One of the few bonuses of unremitting summers, like this one. Mangoes - tiny green windfall ones, almost ripe, sweet and sour ones and the perfectly ripe, incredibly flavourful ones. We savour them all.
We have had just a couple of showers this summer, hence have picked only a couple of handfuls of freshly fallen green mangoes. Just enough for several rounds of salad - the other ingredients do not really matter - it's the mango, sugar and salt which does the trick. One can add lettuce, mint, cilantro (fresh coriander) leaves, spring onion, chillies, pounded mustard seeds and more - and eat it with rice or even with pasta. We usually soak the ripe ones in a tub of cool water in the early morning and slice them for breakfast. In previous years we would eat mangoes through the day, but now a couple of perfect mangoes once a day are quite enough for us!

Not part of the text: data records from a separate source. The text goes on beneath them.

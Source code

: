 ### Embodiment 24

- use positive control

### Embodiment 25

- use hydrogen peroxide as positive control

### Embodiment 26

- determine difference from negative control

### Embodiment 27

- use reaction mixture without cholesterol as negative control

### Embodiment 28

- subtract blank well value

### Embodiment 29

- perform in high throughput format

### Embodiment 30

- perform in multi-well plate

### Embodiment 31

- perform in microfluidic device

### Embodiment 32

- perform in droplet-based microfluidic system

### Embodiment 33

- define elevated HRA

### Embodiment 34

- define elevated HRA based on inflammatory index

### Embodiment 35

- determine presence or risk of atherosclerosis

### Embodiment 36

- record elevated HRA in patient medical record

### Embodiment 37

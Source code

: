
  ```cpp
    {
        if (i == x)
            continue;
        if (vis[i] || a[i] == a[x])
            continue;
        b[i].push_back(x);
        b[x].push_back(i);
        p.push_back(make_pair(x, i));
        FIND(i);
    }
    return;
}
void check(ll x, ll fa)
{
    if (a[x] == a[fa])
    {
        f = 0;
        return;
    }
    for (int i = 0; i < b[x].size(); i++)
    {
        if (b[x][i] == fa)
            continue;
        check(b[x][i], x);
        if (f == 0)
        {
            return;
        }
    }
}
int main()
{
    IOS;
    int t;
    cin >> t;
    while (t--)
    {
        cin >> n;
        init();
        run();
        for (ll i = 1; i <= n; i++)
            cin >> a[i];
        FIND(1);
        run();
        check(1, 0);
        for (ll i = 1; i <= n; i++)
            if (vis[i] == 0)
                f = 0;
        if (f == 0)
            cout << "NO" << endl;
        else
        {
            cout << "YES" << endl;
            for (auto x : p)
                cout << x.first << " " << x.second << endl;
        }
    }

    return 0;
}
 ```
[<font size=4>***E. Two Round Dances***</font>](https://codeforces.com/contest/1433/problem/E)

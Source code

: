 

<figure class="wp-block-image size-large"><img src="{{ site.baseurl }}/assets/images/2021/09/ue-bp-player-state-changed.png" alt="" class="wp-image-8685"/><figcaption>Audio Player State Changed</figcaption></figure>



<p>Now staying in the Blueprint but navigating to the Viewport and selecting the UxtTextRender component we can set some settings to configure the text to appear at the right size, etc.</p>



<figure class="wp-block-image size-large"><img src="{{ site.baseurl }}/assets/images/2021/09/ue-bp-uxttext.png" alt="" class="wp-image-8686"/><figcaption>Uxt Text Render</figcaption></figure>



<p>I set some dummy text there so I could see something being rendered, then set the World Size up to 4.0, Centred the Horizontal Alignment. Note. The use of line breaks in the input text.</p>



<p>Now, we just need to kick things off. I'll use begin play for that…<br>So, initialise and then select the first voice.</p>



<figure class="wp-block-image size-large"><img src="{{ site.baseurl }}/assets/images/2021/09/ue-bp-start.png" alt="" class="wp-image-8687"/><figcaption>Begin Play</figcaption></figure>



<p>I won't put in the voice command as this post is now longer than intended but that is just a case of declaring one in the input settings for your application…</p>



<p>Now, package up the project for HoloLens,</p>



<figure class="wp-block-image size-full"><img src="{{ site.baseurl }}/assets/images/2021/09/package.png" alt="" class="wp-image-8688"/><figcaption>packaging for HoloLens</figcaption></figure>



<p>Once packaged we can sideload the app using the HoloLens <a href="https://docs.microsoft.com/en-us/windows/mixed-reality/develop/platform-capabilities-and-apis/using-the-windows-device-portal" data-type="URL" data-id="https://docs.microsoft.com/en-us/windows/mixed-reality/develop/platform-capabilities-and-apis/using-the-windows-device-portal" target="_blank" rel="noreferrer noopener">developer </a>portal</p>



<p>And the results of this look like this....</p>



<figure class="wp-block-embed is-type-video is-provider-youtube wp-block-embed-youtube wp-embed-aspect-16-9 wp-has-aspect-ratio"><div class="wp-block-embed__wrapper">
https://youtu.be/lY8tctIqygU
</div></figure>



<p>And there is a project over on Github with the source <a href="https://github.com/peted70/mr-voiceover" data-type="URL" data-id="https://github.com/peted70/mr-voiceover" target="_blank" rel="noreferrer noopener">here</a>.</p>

My son likes to play mango games - we pick up a mango that has fallen on the ground and then take turns to throw it along a path, following and retrieving it each time it falls. Naturally, my throws land on perfectly smooth roads while his seem to go into ditches, piles of leaves and stretches of mud...
Today I have made a mango dessert for a large party. A Viennese-Indian dessert. Huge amounts of murbteig (a short pastry) have been made, despite the soaring temperatures. Never mind the butter visibly softening in minutes, never mind the hot kitchen surface and the laboured cooling of the refrigerator. Three large tart shells have been rolled out and quickly shoved into the little oven, one after the other, fingers crossed in the hope that there will be no power cuts. Over a dozen Alphonso mangoes have been peeled and cut - they stand out against the pastry, vividly orange and deliciously sweet.
Everything has been stored in my crockery cupboard (there's no place anywhere else) for this evening, and I am hoping that my little son does not play any cupboard games for the next few hours!